From "Anti-illegal Drone Flight" to "Low-altitude Security": A Multi-billion-dollar Market Catalyzed by a Single Law
Introduction: The Landscape of the Drone Countermeasure Industry from the Perspective of Policy Forcing
On January 1, 2024, the Interim Regulations on the Flight Management of Unmanned Aerial Vehicles were officially implemented. For the first time, there was a special administrative regulation for drone supervision. One and a half years later, on January 1, 2026, the newly revised Law on Public Security Administration Punishments came into effect. Article 46 clearly defined "illegal drone flights" as acts endangering public safety. Those with relatively serious circumstances could be detained for five to ten days.
Five months later, on May 18, 2026, the Ministry of Public Security announced a batch of typical cases of illegally cracking drone flight control systems. All the suspects involved were taken into criminal coercive measures.
A control network woven by administrative regulations, public security laws, and criminal crackdowns is redefining "illegal drone flights" from a "bad behavior" in the past to a legal event involving public safety. The implementation of this network has given rise to a considerable - scale industry.
Some research institutions predict that the market scale of drone countermeasure equipment in China is expected to exceed 15 billion yuan in 2026.
The Era of a 500 - Yuan Fine Is Over
Before January 1, 2026, the punishment for "illegal drone flights" was mainly based on the Interim Regulations on the Flight Management of Unmanned Aerial Vehicles. This administrative regulation imposed a fine of less than 500 yuan for general violations. For serious cases, the equipment would be confiscated, and a fine of 1,000 to 10,000 yuan would be imposed.

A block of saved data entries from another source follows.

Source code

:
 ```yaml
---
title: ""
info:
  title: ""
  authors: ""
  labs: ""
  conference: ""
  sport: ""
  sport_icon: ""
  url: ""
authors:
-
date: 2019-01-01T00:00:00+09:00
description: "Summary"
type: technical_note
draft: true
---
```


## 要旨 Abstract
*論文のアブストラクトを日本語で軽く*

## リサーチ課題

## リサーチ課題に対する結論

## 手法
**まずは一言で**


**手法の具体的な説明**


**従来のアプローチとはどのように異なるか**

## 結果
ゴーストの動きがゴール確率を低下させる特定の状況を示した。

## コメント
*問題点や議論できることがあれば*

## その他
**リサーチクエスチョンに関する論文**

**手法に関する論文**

The problem with this punishment model is that it lacks deterrence. For a professional - grade drone worth tens of thousands or even hundreds of thousands of yuan, a fine of a few hundred yuan hardly constitutes an economic constraint.
Article 46 of the newly revised Law on Public Security Administration Punishments has changed everything.
Although the expression "relatively serious circumstances" leaves room for discretion, the provision of detention for more than five days and less than ten days means that those who engage in "illegal drone flights" will face restrictions on personal freedom. This change in the legal nature directly raises the cost of illegal acts and provides a compliance basis for enterprises and institutions to equip countermeasure equipment.
The typical cases announced by the Ministry of Public Security on May 18, 2026, further sent a law - enforcement signal.
These cases covered 10 provinces and cities such as Luzhou in Sichuan, Fengxian in Shanghai, Xiamen in Fujian, and Wuhan in Hubei, spanning from 2019 to 2026. They involved various acts such as illegally cracking the height - limit and no - fly area restrictions of drones and tampering with the factory - set load parameters. All the suspects involved were taken into criminal coercive measures, based on crimes such as illegally controlling computer information systems and providing intrusion tools.
From a 500 - yuan fine to ten - day detention and then to criminal liability, the formation of a three - tier punishment system has fundamentally changed the risk pricing of "illegal drone flights".
Airports, power facilities, and organizers of large - scale events, who are potential victims of drone intrusions, have begun to seriously evaluate the legal and operational risks of not equipping countermeasure equipment.
One Law Is Not Enough
The law is just the starting point. What really drives the increasing demand for countermeasure equipment is a compliance system that is taking shape.
On June 1, 2024, the national standard GB 42590 - 2023 "Safety Requirements for Civil Unmanned Aerial Vehicle Systems" was officially implemented, putting forward unified safety requirements for functions such as remote control, positioning, and electronic fences of drones. Although this standard targets drone products themselves, it establishes a technical benchmark for subsequent supervision.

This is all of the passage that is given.